Maud laughed.
"I am. I expect we shall have a pretty bad time when we begin to count up—travelling is fearfully expensive now—Moreton had to send home for an extra fifty pounds. So we're taking it easy to-day. He's gone to the hospital, and we're dining at the Carlton and going to see 'Chu Chin Chow' to-night."
There was a little pause. Mrs. Walbridge was very unaccustomed to telling bad news; being told it was more in her line. But she was in such distress that she had thought she must tell Maud about Lubbock and Payne. It would have done her good just to talk it over. But now, when she tried, she found she could not.
"Caroline had taken Hilary to the Zoo when your telephone message came," she began, "or I would have brought him along. He's been very good, Maud, and his appetite is splendid. I got him a bottle of cod liver oil and malt, because I thought his little ribs stuck out a bit when I bathed him——"
"Oh, the pet! I'm longing to see him! We've brought him all sorts of presents. Oh, Mum, I was going to get you a sweet little bracelet of old Irish paste—you know—a thing in four little chains. But at the last minute Moreton found we had spent so much that I had to give him my last fiver. So you'll take the will for the deed, won't you?"

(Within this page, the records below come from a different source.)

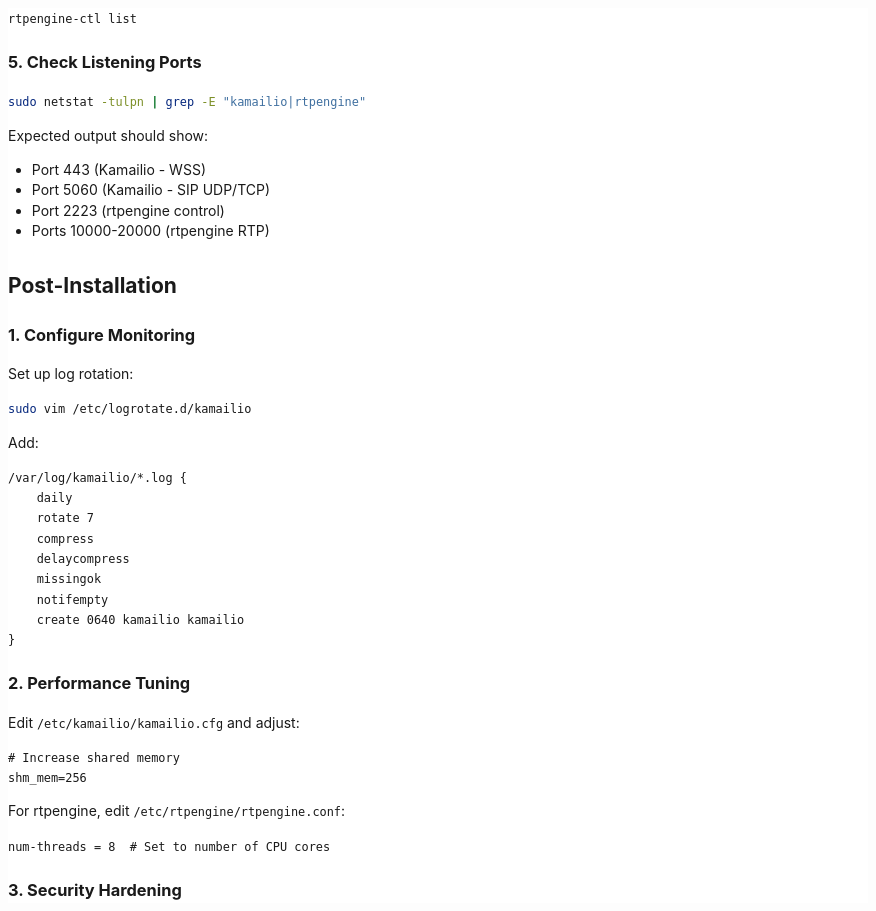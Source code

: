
 ```bash
rtpengine-ctl list
```

### 5. Check Listening Ports

```bash
sudo netstat -tulpn | grep -E "kamailio|rtpengine"
```

Expected output should show:
- Port 443 (Kamailio - WSS)
- Port 5060 (Kamailio - SIP UDP/TCP)
- Port 2223 (rtpengine control)
- Ports 10000-20000 (rtpengine RTP)

## Post-Installation

### 1. Configure Monitoring

Set up log rotation:

```bash
sudo vim /etc/logrotate.d/kamailio
```

Add:
```
/var/log/kamailio/*.log {
    daily
    rotate 7
    compress
    delaycompress
    missingok
    notifempty
    create 0640 kamailio kamailio
}
```

### 2. Performance Tuning

Edit `/etc/kamailio/kamailio.cfg` and adjust:

```
# Increase shared memory
shm_mem=256
```

For rtpengine, edit `/etc/rtpengine/rtpengine.conf`:

```
num-threads = 8  # Set to number of CPU cores
```

### 3. Security Hardening
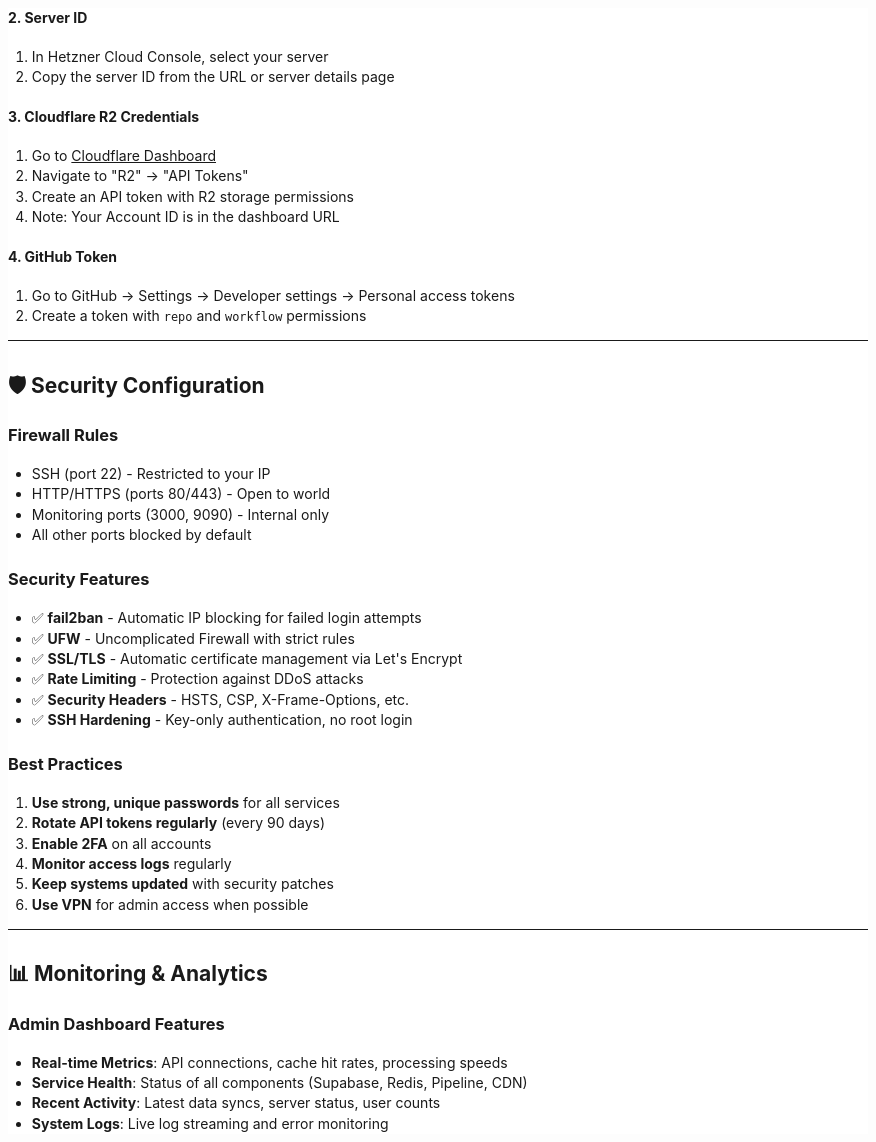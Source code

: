 #### 2. Server ID
1. In Hetzner Cloud Console, select your server
2. Copy the server ID from the URL or server details page

#### 3. Cloudflare R2 Credentials
1. Go to [Cloudflare Dashboard](https://dash.cloudflare.com)
2. Navigate to "R2" → "API Tokens"
3. Create an API token with R2 storage permissions
4. Note: Your Account ID is in the dashboard URL

#### 4. GitHub Token
1. Go to GitHub → Settings → Developer settings → Personal access tokens
2. Create a token with `repo` and `workflow` permissions

---

## 🛡️ Security Configuration

### Firewall Rules
- SSH (port 22) - Restricted to your IP
- HTTP/HTTPS (ports 80/443) - Open to world
- Monitoring ports (3000, 9090) - Internal only
- All other ports blocked by default

### Security Features
- ✅ **fail2ban** - Automatic IP blocking for failed login attempts
- ✅ **UFW** - Uncomplicated Firewall with strict rules
- ✅ **SSL/TLS** - Automatic certificate management via Let's Encrypt
- ✅ **Rate Limiting** - Protection against DDoS attacks
- ✅ **Security Headers** - HSTS, CSP, X-Frame-Options, etc.
- ✅ **SSH Hardening** - Key-only authentication, no root login

### Best Practices
1. **Use strong, unique passwords** for all services
2. **Rotate API tokens regularly** (every 90 days)
3. **Enable 2FA** on all accounts
4. **Monitor access logs** regularly
5. **Keep systems updated** with security patches
6. **Use VPN** for admin access when possible

---

## 📊 Monitoring & Analytics

### Admin Dashboard Features
- **Real-time Metrics**: API connections, cache hit rates, processing speeds
- **Service Health**: Status of all components (Supabase, Redis, Pipeline, CDN)
- **Recent Activity**: Latest data syncs, server status, user counts
- **System Logs**: Live log streaming and error monitoring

"Of course, darling, how sweet of you to think of it. I'm glad Moreton is so much better," Mrs. Walbridge began after a moment, "I hope he'll have lots of patients this winter."
Maud's fair face clouded. She was a big, handsome woman, though less shapely in her features than her sisters, and already showed signs of being very fat in a few years' time, although she was only twenty-eight.
"I hope so, too," she grumbled. "Things are really awfully serious. I believe all the tradespeople put their prices up when they hear this address."
"I suppose it wouldn't—I suppose it wouldn't do for you to go and live in a cheaper house?" Mrs. Walbridge faltered.
Maud sat straight up in her horror and dropped a half-bitten chocolate on the floor.